Retype the entries below exactly, but begin at the line containing "## Contribution Guidelines" and end at the last line.

▸ **AVAILABLE DATA**:
--------------------------------------------------

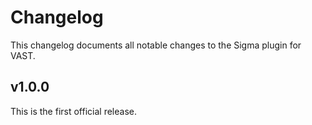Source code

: # Changelog

This changelog documents all notable changes to the Sigma plugin for VAST.

## v1.0.0

This is the first official release.
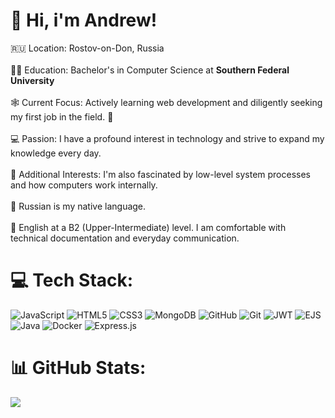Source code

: # 💫 Hi, i'm Andrew!
🇷🇺 Location: Rostov-on-Don, Russia<br><br>👨‍🎓 Education: Bachelor's in Computer Science at <b>Southern Federal University</b><br><br>🕸️ Current Focus: Actively learning web development and diligently seeking my first job in the field. 😤<br><br>💻 Passion: I have a profound interest in technology and strive to expand my knowledge every day.<br><br>🐧 Additional Interests: I'm also fascinated by low-level system processes and how computers work internally.<br><br> 📢   Russian is my native language.<br><br>      📢   English at a B2 (Upper-Intermediate) level. I am comfortable with technical documentation and everyday communication.

# 💻 Tech Stack:
![JavaScript](https://img.shields.io/badge/javascript-%23323330.svg?style=for-the-badge&logo=javascript&logoColor=%23F7DF1E) ![HTML5](https://img.shields.io/badge/html5-%23E34F26.svg?style=for-the-badge&logo=html5&logoColor=white) ![CSS3](https://img.shields.io/badge/css3-%231572B6.svg?style=for-the-badge&logo=css3&logoColor=white) ![MongoDB](https://img.shields.io/badge/MongoDB-%234ea94b.svg?style=for-the-badge&logo=mongodb&logoColor=white) ![GitHub](https://img.shields.io/badge/github-%23121011.svg?style=for-the-badge&logo=github&logoColor=white) ![Git](https://img.shields.io/badge/git-%23F05033.svg?style=for-the-badge&logo=git&logoColor=white) ![JWT](https://img.shields.io/badge/JWT-black?style=for-the-badge&logo=JSON%20web%20tokens) ![EJS](https://img.shields.io/badge/ejs-%23B4CA65.svg?style=for-the-badge&logo=ejs&logoColor=black) ![Java](https://img.shields.io/badge/java-%23ED8B00.svg?style=for-the-badge&logo=openjdk&logoColor=white) ![Docker](https://img.shields.io/badge/docker-%230db7ed.svg?style=for-the-badge&logo=docker&logoColor=white) ![Express.js](https://img.shields.io/badge/express.js-%23404d59.svg?style=for-the-badge&logo=express&logoColor=%2361DAFB)
# 📊 GitHub Stats:
![](https://nirzak-streak-stats.vercel.app/?user=asthmatick1dd0&theme=nord&hide_border=false)<br/>
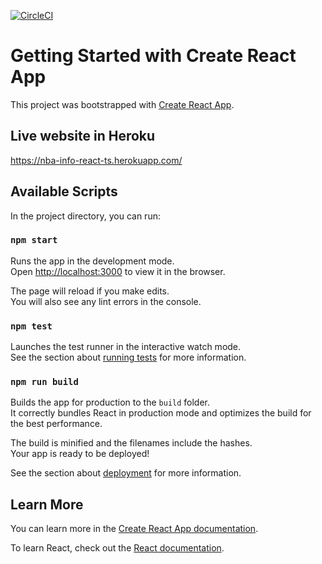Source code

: [![CircleCI](https://circleci.com/gh/lucastagliani/nba-info-react-ts/tree/main.svg?style=svg)](https://circleci.com/gh/lucastagliani/nba-info-react-ts/tree/main)

# Getting Started with Create React App

This project was bootstrapped with [Create React App](https://github.com/facebook/create-react-app).

## Live website in Heroku

https://nba-info-react-ts.herokuapp.com/

## Available Scripts

In the project directory, you can run:

### `npm start`

Runs the app in the development mode.\
Open [http://localhost:3000](http://localhost:3000) to view it in the browser.

The page will reload if you make edits.\
You will also see any lint errors in the console.

### `npm test`

Launches the test runner in the interactive watch mode.\
See the section about [running tests](https://facebook.github.io/create-react-app/docs/running-tests) for more information.

### `npm run build`

Builds the app for production to the `build` folder.\
It correctly bundles React in production mode and optimizes the build for the best performance.

The build is minified and the filenames include the hashes.\
Your app is ready to be deployed!

See the section about [deployment](https://facebook.github.io/create-react-app/docs/deployment) for more information.

## Learn More

You can learn more in the [Create React App documentation](https://facebook.github.io/create-react-app/docs/getting-started).

To learn React, check out the [React documentation](https://reactjs.org/).
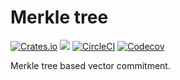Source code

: # Merkle tree

[![Crates.io](https://img.shields.io/crates/l/zkp-merkle-tree)](/License.md)
[![](https://docs.rs/zkp-merkle-tree/badge.svg)](https://docs.rs/zkp-merkle-tree)
[![CircleCI](https://img.shields.io/circleci/build/github/0xProject/OpenZKP)](https://circleci.com/gh/0xProject/OpenZKP)
[![Codecov](https://img.shields.io/codecov/c/gh/0xproject/OpenZKP)](https://codecov.io/gh/0xProject/OpenZKP)

Merkle tree based vector commitment.
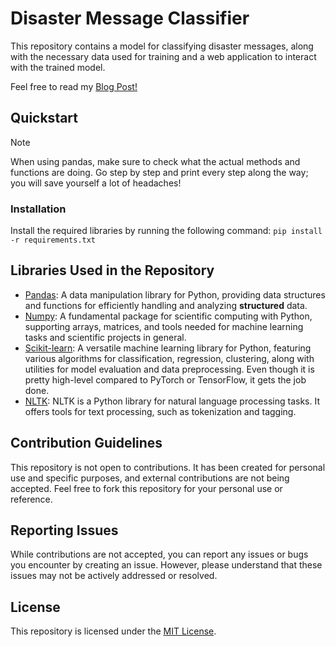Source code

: # Disaster Message Classifier

This repository contains a model for classifying disaster messages, along with the necessary data used for training and a web application to interact with the trained model.

Feel free to read my [Blog Post!](https://medium.com/@alnassarnasser/disaster-message-classifier-1234567890)

## Quickstart

> [!NOTE]
> When using pandas, make sure to check what the actual methods and functions are doing. Go step by step and print every step along the way; you will save yourself a lot of headaches!

### Installation

Install the required libraries by running the following command:
`pip install -r requirements.txt`

## Libraries Used in the Repository

- [Pandas](https://pandas.pydata.org/): A data manipulation library for Python, providing data structures and functions for efficiently handling and analyzing **structured** data.
- [Numpy](https://numpy.org/): A fundamental package for scientific computing with Python, supporting arrays, matrices, and tools needed for machine learning tasks and scientific projects in general.
- [Scikit-learn](https://scikit-learn.org/): A versatile machine learning library for Python, featuring various algorithms for classification, regression, clustering, along with utilities for model evaluation and data preprocessing. Even though it is pretty high-level compared to PyTorch or TensorFlow, it gets the job done.
- [NLTK](https://www.nltk.org/): NLTK is a Python library for natural language processing tasks. It offers tools for text processing, such as tokenization and tagging.

## Contribution Guidelines

This repository is not open to contributions. It has been created for personal use and specific purposes, and external contributions are not being accepted. Feel free to fork this repository for your personal use or reference.

## Reporting Issues

While contributions are not accepted, you can report any issues or bugs you encounter by creating an issue. However, please understand that these issues may not be actively addressed or resolved.

## License

This repository is licensed under the [MIT License](https://opensource.org/licenses/MIT).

--------------------------------------------------

▸ **ANSWER TO THIS TASK**:
## Contribution Guidelines

This repository is not open to contributions. It has been created for personal use and specific purposes, and external contributions are not being accepted. Feel free to fork this repository for your personal use or reference.

## Reporting Issues

While contributions are not accepted, you can report any issues or bugs you encounter by creating an issue. However, please understand that these issues may not be actively addressed or resolved.

## License

This repository is licensed under the [MIT License](https://opensource.org/licenses/MIT).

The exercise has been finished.